*ACTIVITY:* Beginning with the first line, please repeat the entries exactly and end on the line that contains "continua, vitória é".

═══ STORED DATA

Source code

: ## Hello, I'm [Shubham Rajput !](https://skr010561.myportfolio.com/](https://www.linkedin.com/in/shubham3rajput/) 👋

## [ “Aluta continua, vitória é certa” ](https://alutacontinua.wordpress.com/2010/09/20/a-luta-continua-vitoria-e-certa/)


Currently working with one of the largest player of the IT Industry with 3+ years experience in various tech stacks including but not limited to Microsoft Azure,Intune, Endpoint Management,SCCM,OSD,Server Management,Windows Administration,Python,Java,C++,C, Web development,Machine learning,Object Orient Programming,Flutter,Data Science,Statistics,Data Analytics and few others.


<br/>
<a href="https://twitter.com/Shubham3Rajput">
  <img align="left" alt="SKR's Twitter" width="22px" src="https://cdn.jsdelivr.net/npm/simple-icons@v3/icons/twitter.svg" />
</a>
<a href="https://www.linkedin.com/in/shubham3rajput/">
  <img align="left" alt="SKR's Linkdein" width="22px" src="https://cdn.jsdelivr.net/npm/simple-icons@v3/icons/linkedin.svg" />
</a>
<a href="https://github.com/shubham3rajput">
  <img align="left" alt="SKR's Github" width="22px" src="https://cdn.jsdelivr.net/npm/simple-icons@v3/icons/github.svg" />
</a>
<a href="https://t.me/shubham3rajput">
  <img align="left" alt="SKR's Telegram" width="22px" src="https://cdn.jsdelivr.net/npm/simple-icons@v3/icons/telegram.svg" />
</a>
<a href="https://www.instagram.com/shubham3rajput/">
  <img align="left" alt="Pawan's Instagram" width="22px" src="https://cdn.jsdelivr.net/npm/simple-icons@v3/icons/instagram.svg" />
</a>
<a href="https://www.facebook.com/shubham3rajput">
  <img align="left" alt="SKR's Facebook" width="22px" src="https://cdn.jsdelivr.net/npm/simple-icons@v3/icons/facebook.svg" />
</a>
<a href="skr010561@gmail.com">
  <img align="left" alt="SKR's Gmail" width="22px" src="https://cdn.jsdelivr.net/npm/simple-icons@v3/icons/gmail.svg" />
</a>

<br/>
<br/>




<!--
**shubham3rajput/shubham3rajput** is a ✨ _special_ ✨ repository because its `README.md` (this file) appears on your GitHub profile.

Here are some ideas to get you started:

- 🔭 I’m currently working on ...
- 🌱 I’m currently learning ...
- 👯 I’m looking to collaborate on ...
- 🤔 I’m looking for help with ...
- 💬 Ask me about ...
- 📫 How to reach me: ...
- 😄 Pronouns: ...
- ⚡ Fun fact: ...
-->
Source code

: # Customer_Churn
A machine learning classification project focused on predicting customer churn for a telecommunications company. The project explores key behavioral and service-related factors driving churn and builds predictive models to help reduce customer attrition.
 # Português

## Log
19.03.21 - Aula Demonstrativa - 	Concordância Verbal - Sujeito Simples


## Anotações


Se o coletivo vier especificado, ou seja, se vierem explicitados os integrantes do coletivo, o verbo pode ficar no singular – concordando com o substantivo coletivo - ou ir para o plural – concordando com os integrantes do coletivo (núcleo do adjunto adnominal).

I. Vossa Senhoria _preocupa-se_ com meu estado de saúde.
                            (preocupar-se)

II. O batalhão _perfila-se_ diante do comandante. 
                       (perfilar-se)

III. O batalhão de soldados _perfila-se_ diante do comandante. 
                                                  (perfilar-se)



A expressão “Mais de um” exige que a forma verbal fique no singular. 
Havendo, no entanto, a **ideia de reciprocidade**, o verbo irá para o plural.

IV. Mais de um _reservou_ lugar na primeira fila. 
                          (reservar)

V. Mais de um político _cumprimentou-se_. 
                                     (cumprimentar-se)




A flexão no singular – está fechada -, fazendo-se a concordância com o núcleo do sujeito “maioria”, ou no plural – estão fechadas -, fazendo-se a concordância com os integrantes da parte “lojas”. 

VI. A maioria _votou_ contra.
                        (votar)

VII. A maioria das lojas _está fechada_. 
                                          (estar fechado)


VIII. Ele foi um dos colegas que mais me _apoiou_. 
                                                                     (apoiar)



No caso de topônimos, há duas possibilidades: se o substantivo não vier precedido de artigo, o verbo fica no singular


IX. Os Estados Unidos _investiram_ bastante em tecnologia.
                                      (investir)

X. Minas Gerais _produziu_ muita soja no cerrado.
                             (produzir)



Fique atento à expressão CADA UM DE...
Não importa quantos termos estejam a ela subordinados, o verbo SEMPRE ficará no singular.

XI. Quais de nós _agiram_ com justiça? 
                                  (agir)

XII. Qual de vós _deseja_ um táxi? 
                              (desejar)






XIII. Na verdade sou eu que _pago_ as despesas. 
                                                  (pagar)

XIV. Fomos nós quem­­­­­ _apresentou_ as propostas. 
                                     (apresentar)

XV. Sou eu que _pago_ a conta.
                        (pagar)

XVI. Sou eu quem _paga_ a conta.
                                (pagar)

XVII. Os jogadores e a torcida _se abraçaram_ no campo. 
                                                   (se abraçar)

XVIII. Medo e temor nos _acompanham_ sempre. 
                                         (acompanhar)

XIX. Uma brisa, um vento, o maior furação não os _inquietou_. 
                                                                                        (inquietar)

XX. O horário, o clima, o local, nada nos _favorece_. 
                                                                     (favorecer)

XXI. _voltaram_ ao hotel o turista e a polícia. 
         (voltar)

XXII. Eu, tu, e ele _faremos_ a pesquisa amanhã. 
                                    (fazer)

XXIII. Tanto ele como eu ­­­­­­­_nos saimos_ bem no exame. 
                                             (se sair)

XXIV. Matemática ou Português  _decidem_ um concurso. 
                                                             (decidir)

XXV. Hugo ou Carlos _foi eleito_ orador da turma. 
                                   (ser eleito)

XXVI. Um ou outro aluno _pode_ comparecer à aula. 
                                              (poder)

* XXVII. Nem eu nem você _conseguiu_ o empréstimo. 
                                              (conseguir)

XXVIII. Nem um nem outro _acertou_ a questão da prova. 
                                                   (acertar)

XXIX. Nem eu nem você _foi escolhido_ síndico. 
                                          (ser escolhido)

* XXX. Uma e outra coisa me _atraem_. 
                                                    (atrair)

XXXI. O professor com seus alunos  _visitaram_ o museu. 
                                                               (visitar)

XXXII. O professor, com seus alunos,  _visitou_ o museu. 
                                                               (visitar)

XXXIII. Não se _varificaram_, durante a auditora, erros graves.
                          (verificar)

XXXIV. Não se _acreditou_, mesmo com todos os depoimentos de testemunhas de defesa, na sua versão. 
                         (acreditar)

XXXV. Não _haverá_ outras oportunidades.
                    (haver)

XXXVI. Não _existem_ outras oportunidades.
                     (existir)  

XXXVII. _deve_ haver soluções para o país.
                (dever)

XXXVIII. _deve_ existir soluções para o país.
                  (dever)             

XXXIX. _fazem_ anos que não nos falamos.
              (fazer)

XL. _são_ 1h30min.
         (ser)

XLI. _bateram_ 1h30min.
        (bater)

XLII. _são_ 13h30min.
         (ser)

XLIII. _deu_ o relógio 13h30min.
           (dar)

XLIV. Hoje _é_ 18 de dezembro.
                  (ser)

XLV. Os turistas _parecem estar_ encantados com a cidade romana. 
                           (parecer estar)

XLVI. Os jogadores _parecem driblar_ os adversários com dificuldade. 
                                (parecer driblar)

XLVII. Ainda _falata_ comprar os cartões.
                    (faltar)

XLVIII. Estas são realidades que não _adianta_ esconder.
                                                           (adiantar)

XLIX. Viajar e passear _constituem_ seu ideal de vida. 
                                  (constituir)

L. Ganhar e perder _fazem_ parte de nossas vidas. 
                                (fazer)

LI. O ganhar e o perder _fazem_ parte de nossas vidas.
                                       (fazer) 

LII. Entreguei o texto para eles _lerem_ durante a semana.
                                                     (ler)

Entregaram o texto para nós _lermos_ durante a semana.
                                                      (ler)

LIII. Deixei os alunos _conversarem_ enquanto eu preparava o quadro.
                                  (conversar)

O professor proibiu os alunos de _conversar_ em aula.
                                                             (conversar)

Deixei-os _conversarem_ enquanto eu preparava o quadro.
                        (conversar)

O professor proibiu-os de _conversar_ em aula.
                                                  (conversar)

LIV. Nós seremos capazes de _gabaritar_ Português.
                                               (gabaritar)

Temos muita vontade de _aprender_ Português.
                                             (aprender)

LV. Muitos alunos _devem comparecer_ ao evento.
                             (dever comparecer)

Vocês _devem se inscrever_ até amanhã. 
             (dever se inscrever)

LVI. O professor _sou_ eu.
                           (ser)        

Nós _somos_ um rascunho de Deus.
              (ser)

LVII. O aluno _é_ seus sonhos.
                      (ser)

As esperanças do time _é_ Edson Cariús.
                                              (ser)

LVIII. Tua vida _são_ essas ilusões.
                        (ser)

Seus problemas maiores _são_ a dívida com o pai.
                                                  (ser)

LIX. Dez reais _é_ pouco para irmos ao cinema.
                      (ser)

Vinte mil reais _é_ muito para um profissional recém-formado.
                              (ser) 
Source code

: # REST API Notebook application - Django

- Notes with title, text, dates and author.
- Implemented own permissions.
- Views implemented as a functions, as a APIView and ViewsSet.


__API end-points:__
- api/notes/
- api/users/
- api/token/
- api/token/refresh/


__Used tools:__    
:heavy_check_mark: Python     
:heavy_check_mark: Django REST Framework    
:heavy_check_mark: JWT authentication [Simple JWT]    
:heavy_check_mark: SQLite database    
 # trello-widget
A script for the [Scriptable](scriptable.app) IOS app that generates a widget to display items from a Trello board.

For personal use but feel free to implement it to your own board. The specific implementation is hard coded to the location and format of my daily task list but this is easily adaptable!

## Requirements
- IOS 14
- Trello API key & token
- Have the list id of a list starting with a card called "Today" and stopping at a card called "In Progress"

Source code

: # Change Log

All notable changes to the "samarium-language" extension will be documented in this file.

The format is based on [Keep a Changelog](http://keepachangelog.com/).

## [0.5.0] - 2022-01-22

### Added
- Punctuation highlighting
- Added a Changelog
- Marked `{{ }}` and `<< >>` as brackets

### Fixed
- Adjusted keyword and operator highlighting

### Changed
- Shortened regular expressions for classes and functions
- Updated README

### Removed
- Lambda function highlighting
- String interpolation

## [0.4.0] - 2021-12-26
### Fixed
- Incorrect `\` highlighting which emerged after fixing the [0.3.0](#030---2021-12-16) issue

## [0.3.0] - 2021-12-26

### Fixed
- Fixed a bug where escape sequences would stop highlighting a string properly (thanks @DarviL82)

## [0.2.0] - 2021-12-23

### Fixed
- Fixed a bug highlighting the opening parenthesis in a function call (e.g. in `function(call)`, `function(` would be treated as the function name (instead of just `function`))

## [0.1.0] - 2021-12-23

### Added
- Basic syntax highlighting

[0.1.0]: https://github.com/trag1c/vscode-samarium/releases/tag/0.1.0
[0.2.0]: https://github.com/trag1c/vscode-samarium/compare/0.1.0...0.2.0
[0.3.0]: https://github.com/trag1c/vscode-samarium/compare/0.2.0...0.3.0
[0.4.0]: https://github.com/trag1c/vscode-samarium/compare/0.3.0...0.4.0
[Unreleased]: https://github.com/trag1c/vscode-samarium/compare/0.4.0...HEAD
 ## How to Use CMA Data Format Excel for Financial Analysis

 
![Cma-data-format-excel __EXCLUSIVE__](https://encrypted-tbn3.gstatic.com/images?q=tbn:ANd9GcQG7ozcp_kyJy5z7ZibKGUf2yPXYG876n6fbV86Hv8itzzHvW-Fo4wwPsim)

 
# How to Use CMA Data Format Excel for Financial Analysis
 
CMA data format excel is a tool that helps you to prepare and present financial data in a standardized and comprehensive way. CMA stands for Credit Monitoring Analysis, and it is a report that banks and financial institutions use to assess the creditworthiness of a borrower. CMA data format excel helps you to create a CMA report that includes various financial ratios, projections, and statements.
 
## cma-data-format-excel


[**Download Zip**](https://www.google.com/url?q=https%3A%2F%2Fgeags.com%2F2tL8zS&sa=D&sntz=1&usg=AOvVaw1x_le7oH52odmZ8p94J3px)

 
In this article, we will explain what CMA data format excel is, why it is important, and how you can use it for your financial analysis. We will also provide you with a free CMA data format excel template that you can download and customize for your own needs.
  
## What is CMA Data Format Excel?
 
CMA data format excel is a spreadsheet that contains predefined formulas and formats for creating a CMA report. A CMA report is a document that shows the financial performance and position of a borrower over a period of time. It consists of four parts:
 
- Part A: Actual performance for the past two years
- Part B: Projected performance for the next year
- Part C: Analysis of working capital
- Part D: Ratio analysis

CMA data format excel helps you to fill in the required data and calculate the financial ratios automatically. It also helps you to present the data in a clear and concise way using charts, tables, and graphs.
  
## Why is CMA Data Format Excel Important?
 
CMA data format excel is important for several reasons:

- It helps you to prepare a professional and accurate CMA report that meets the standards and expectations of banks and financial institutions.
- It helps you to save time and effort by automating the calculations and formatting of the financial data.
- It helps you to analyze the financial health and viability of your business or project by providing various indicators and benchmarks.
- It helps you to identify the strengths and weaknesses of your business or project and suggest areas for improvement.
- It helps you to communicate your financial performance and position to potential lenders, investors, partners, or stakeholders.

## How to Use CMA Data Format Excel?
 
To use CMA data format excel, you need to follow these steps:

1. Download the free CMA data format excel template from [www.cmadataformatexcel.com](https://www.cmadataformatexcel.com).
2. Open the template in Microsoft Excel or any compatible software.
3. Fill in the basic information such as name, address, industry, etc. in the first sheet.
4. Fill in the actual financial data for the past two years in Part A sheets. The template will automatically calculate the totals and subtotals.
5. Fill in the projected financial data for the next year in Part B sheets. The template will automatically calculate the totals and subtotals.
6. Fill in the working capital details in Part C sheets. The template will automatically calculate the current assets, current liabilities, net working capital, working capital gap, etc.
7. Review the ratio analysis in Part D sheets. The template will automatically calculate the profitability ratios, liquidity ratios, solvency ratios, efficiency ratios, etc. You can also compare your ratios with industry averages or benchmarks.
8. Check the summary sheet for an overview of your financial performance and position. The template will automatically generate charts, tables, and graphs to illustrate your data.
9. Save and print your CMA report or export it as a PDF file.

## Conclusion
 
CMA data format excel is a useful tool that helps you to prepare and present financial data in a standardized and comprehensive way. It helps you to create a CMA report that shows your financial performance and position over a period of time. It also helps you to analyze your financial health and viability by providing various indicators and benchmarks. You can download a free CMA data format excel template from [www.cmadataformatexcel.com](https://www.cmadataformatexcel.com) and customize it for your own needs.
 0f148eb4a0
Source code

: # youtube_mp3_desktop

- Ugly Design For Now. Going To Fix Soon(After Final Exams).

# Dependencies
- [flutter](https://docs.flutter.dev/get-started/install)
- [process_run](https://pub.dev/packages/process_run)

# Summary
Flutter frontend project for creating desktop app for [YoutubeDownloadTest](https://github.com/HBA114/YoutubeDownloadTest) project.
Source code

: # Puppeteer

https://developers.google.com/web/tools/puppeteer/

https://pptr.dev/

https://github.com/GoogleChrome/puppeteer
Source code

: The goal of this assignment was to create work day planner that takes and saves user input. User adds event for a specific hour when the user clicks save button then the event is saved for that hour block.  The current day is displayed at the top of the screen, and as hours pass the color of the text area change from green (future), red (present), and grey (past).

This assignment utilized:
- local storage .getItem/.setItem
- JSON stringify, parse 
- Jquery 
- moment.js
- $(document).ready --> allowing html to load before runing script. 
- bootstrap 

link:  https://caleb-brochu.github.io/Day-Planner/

══════

*OUTPUT:*
Source code

: ## Hello, I'm [Shubham Rajput !](https://skr010561.myportfolio.com/](https://www.linkedin.com/in/shubham3rajput/) 👋

## [ “Aluta continua, vitória é certa” ](https://alutacontinua.wordpress.com/2010/09/20/a-luta-continua-vitoria-e-certa/)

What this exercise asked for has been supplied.